L’intelligence musicale est la capacité de penser en rythmes et en mélodies, de reconnaître des modèles musicaux, de les mémoriser, de les interpréter, d’en créer, d’être sensible à la musicalité des mots et des phrases… À l’âge de pierre, la musique jouait un rôle rassembleur. C’est d’ailleurs encore le cas dans un certain nombre de cultures. Dès la petite enfance, il existe une capacité «brute» concernant l’aspect musical.
Les individus qui sont intelligents avec la musique écoutent souvent de la musique, ils savent l’apprécier et comprennent les différentes sortes de musique et de rythmes :

  • Ils comprennent le langage de la musique (symboles et termes musicaux).
  • Ils sont sensibles à la tonalité, au timbre, à l’harmonie, au rythme des sons de pièces musicales, de poèmes, de la parole.
  • Ils jouent d’un ou de plusieurs instruments de musique et/ou ils chantent.

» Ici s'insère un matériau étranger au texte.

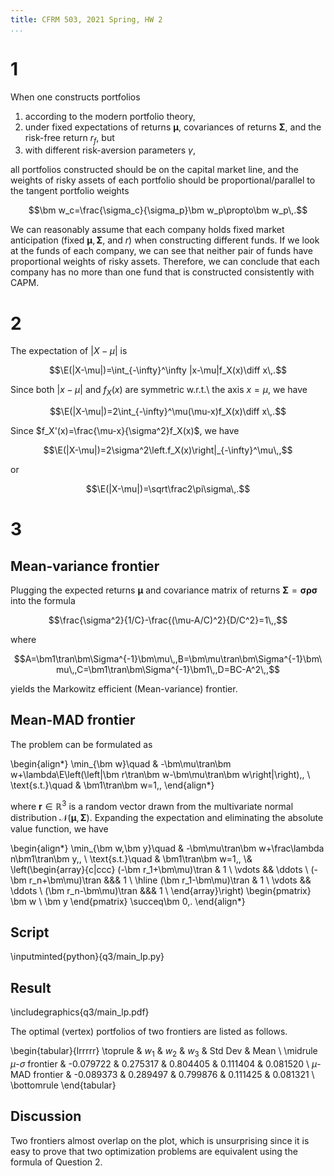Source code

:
 ```yaml
---
title: CFRM 503, 2021 Spring, HW 2
...
```


# 1

When one constructs portfolios

1. according to the modern portfolio theory,
1. under fixed expectations of returns $\bm\mu$, covariances of returns $\bm\Sigma$, and the risk-free return $r_f$, but
1. with different risk-aversion parameters $\gamma$,

all portfolios constructed should be on the capital market line, and the weights of risky assets of each portfolio should be proportional/parallel to the tangent portfolio weights

$$\bm w_c=\frac{\sigma_c}{\sigma_p}\bm w_p\propto\bm w_p\,.$$

We can reasonably assume that each company holds fixed market anticipation (fixed $\bm\mu, \bm\Sigma$, and $r$) when constructing different funds. If we look at the funds of each company, we can see that neither pair of funds have proportional weights of risky assets. Therefore, we can conclude that each company has no more than one fund that is constructed consistently with CAPM.

# 2

The expectation of $|X-\mu|$ is

$$\E(|X-\mu|)=\int_{-\infty}^\infty |x-\mu|f_X(x)\diff x\,.$$

Since both $|x-\mu|$ and $f_X(x)$ are symmetric w.r.t.\ the axis $x=\mu$, we have

$$\E(|X-\mu|)=2\int_{-\infty}^\mu(\mu-x)f_X(x)\diff x\,.$$

Since $f_X'(x)=\frac{\mu-x}{\sigma^2}f_X(x)$, we have

$$\E(|X-\mu|)=2\sigma^2\left.f_X(x)\right|_{-\infty}^\mu\,,$$

or

$$\E(|X-\mu|)=\sqrt\frac2\pi\sigma\,.$$

# 3

## Mean-variance frontier

Plugging the expected returns $\bm\mu$ and covariance matrix of returns $\bm\Sigma=\bm{\sigma\rho\sigma}$ into the formula

$$\frac{\sigma^2}{1/C}-\frac{(\mu-A/C)^2}{D/C^2}=1\,,$$

where

$$A=\bm1\tran\bm\Sigma^{-1}\bm\mu\,,B=\bm\mu\tran\bm\Sigma^{-1}\bm\mu\,,C=\bm1\tran\bm\Sigma^{-1}\bm1\,,D=BC-A^2\,,$$

yields the Markowitz efficient (Mean-variance) frontier.

## Mean-MAD frontier

The problem can be formulated as

\begin{align*}
  \min_{\bm w}\quad &
  -\bm\mu\tran\bm w+\lambda\E\left(\left|\bm r\tran\bm w-\bm\mu\tran\bm w\right|\right)\,, \\
  \text{s.t.}\quad &
  \bm1\tran\bm w=1\,,
\end{align*}

where $\bm r\in\mathbb R^3$ is a random vector drawn from the multivariate normal distribution $\mathcal N(\bm\mu,\bm\Sigma)$. Expanding the expectation and eliminating the absolute value function, we have

\begin{align*}
  \min_{\bm w,\bm y}\quad &
  -\bm\mu\tran\bm w+\frac\lambda n\bm1\tran\bm y\,, \\
  \text{s.t.}\quad &
  \bm1\tran\bm w=1\,, \\&
  \left(\begin{array}{c|ccc}
    (-\bm r_1+\bm\mu)\tran & 1 \\
    \vdots && \ddots \\
    (-\bm r_n+\bm\mu)\tran &&& 1 \\
    \hline
    (\bm r_1-\bm\mu)\tran & 1 \\
    \vdots && \ddots \\
    (\bm r_n-\bm\mu)\tran &&& 1 \\
  \end{array}\right)
  \begin{pmatrix}
    \bm w \\ \bm y
  \end{pmatrix}
  \succeq\bm 0\,.
\end{align*}


## Script

\inputminted{python}{q3/main_lp.py}

## Result

\includegraphics{q3/main_lp.pdf}

The optimal (vertex) portfolios of two frontiers are listed as follows.

\begin{tabular}{lrrrrr}
  \toprule
  & $w_1$ & $w_2$ & $w_3$ & Std Dev & Mean \\
  \midrule
  $\mu$-$\sigma$ frontier & -0.079722 & 0.275317 & 0.804405 & 0.111404 & 0.081520 \\
  $\mu$-MAD frontier & -0.089373 & 0.289497 & 0.799876 & 0.111425 & 0.081321 \\
  \bottomrule
\end{tabular}

## Discussion

Two frontiers almost overlap on the plot, which is unsurprising since it is easy to prove that two optimization problems are equivalent using the formula of Question 2.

  • Ils créent de la musique.

Ces personnes comprennent mieux en ayant recours au rythme, en fredonnant, ou dans un environnement où on a recours à la musique comme source d’inspiration, pour donner de l’entrain ou pour créer un climat de calme.
Les chanteurs, les compositeurs, les musiciens, les chefs d’orchestre, les disc-jockey, les techniciens du son, les critiques musicaux, les vendeurs d’instruments de musique ont recours à leur intelligence musicale. Les concepteurs en publicité et en productions multimédia ainsi que les poètes savent aussi l’utiliser efficacement.
Beethoven, Mozart, Schubert, avaient une intelligence musicale très développée, sans oublier les chanteurs contemporains et de nombreux groupes rock ou autres. Les virtuoses dans ce domaine sont capables de vous faire vibrer à travers des nuances, des changements de rythme et d’autres variantes transmises par leur instrument de musique ou par leur voix.